PROBLEM:
From the entries below, return only the lines starting at the one that contains "and integrating over" and ending at the one that contains "length of the", exactly as they stand.

Items from a data source
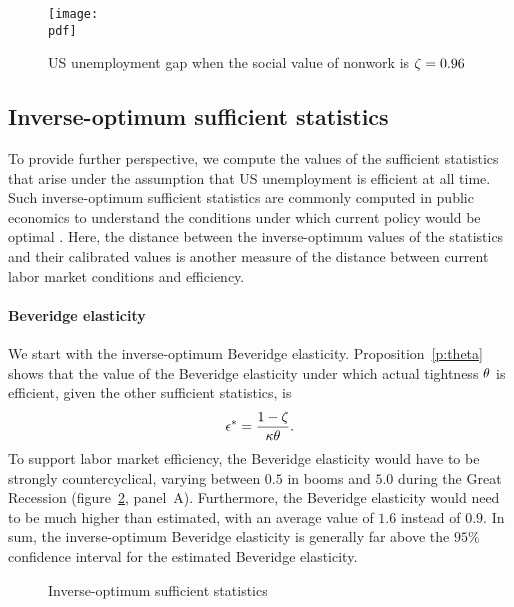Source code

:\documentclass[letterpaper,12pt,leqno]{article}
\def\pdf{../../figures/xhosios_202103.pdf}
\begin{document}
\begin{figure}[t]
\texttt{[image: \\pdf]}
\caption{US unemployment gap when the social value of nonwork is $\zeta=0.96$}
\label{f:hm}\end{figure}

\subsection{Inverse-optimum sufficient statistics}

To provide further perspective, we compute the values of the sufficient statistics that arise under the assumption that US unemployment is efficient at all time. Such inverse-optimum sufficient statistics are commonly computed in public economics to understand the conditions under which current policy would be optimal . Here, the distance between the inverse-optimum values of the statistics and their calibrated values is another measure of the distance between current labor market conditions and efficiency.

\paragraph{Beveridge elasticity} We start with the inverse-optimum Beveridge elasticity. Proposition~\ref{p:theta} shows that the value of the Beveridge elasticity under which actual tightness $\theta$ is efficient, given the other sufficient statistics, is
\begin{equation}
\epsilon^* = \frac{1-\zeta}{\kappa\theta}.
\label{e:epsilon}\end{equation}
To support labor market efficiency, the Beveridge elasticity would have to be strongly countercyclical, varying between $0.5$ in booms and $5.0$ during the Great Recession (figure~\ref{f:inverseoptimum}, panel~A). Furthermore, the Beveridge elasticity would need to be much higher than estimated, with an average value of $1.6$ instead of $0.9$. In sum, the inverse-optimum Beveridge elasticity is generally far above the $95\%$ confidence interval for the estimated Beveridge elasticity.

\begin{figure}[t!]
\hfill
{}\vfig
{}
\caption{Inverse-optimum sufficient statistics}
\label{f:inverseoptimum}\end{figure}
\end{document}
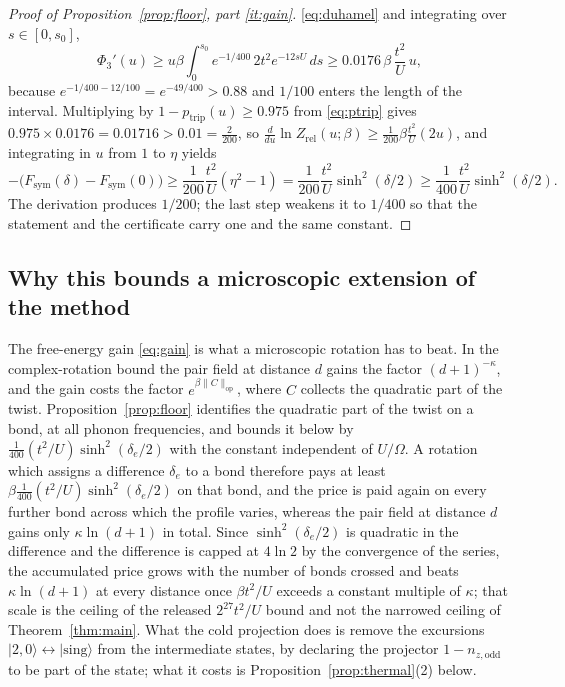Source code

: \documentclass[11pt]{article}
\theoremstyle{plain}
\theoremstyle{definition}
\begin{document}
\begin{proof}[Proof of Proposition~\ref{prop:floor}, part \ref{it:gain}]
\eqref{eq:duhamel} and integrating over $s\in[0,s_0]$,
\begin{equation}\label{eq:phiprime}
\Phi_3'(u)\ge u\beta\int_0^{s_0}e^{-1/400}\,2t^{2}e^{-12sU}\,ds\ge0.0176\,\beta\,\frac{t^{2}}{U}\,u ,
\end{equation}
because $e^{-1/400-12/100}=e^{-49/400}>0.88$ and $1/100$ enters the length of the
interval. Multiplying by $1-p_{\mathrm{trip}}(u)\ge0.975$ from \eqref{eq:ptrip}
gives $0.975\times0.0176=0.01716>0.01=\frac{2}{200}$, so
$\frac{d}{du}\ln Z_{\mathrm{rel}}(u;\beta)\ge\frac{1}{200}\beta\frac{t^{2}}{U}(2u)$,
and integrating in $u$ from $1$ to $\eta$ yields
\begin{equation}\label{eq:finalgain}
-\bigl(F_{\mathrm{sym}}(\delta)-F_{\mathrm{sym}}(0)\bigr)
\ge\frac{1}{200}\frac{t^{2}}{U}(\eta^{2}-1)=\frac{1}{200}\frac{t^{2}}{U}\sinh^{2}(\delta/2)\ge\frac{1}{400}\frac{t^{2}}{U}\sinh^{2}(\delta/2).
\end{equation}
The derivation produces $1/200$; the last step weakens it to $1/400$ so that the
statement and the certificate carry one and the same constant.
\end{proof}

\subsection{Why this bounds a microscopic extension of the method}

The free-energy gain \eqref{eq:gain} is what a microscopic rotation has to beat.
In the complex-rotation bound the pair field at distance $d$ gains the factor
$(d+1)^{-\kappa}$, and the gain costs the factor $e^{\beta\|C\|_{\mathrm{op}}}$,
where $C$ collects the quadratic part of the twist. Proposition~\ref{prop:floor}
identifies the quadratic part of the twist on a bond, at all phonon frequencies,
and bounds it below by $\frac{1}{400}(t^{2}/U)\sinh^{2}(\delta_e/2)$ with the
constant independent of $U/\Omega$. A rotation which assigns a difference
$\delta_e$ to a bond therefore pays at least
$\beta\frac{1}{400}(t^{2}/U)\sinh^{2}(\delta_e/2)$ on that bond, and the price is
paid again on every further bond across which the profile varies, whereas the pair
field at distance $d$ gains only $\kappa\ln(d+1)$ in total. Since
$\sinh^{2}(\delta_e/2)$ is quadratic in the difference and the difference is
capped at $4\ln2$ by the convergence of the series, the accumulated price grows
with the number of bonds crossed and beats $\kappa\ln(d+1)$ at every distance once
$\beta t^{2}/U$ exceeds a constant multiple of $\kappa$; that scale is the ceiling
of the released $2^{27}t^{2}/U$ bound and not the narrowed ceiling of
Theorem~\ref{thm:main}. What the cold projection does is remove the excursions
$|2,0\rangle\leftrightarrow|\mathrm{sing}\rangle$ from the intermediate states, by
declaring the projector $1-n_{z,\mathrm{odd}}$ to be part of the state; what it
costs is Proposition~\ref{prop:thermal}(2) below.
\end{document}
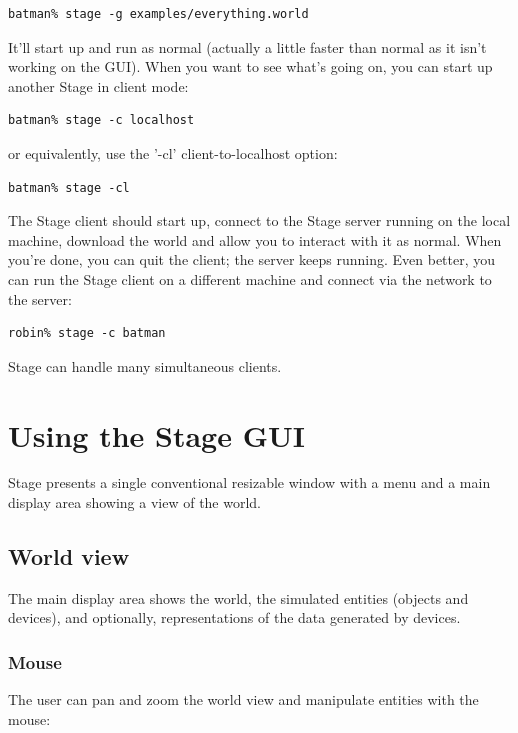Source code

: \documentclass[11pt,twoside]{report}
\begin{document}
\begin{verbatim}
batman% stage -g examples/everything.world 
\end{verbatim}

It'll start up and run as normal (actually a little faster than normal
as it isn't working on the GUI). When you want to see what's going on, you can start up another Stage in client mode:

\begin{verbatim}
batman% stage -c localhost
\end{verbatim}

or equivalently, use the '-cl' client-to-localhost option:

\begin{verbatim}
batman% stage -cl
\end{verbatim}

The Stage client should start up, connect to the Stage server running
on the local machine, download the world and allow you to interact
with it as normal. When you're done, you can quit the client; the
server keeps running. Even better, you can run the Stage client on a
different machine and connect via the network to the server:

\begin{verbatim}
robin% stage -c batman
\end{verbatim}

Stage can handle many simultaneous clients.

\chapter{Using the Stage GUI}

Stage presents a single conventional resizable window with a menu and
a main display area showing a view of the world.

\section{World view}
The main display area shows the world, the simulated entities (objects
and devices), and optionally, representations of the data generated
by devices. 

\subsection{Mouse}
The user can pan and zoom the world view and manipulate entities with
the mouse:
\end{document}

---

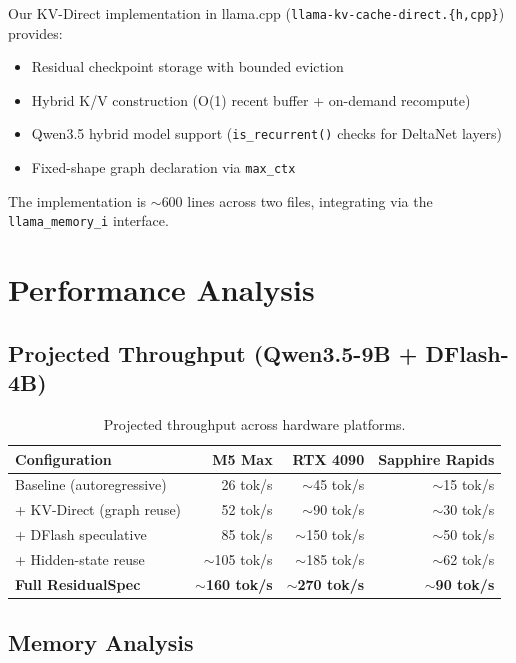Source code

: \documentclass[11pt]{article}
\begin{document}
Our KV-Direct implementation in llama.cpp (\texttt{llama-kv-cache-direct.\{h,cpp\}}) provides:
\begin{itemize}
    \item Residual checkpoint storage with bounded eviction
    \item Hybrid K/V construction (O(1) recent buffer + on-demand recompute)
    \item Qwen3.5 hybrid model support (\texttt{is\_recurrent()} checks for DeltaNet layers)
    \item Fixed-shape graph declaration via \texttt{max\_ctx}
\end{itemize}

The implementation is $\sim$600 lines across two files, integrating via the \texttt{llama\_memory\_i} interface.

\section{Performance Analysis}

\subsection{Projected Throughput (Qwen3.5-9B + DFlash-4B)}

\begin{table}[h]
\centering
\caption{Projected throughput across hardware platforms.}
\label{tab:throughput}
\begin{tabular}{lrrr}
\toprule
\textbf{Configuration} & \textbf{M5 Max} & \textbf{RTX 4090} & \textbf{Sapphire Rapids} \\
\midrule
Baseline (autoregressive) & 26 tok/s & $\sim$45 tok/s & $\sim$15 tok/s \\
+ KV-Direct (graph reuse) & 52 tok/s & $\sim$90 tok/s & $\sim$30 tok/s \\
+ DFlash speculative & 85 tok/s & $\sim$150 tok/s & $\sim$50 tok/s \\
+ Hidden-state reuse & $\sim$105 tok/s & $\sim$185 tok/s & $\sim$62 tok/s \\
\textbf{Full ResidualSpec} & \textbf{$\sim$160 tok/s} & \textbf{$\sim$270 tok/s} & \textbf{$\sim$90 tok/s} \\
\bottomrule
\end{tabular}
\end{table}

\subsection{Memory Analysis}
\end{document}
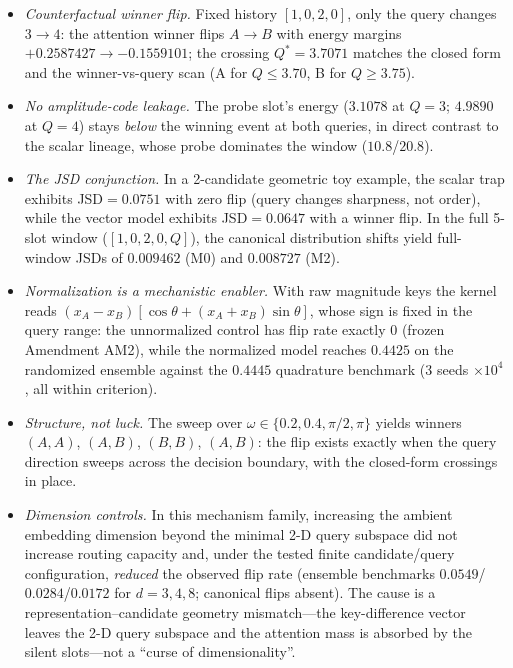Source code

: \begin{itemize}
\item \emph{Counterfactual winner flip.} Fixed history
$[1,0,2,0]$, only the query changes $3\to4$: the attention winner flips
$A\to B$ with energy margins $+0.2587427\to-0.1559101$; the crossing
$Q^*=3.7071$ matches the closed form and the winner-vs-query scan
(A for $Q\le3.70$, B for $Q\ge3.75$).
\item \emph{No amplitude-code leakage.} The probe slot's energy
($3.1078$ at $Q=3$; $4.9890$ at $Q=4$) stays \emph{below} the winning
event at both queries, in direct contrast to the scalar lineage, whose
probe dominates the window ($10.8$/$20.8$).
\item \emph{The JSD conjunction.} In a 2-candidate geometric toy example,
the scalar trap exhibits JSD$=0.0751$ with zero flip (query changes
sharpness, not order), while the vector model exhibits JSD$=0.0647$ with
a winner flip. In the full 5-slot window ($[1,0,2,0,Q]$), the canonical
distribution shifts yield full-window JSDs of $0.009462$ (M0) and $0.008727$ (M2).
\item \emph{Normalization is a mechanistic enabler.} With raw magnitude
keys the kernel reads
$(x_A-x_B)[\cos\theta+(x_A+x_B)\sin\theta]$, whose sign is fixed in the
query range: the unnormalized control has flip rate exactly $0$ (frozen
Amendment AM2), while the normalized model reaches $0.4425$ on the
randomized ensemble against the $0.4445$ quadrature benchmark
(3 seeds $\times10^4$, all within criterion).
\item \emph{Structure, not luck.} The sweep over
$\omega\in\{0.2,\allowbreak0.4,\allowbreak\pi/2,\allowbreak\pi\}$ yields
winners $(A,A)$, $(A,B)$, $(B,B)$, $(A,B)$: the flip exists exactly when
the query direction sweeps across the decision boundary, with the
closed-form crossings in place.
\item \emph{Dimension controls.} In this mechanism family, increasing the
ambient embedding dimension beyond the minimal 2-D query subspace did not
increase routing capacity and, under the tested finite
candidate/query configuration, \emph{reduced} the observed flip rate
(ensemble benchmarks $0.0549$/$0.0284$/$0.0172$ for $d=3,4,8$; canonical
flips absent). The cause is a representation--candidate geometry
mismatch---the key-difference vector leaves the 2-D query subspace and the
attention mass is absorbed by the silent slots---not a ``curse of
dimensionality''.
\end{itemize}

ANSWER SPACE:
\eqref{eq:duhamel} and integrating over $s\in[0,s_0]$,
\begin{equation}\label{eq:phiprime}
\Phi_3'(u)\ge u\beta\int_0^{s_0}e^{-1/400}\,2t^{2}e^{-12sU}\,ds\ge0.0176\,\beta\,\frac{t^{2}}{U}\,u ,
\end{equation}
because $e^{-1/400-12/100}=e^{-49/400}>0.88$ and $1/100$ enters the length of the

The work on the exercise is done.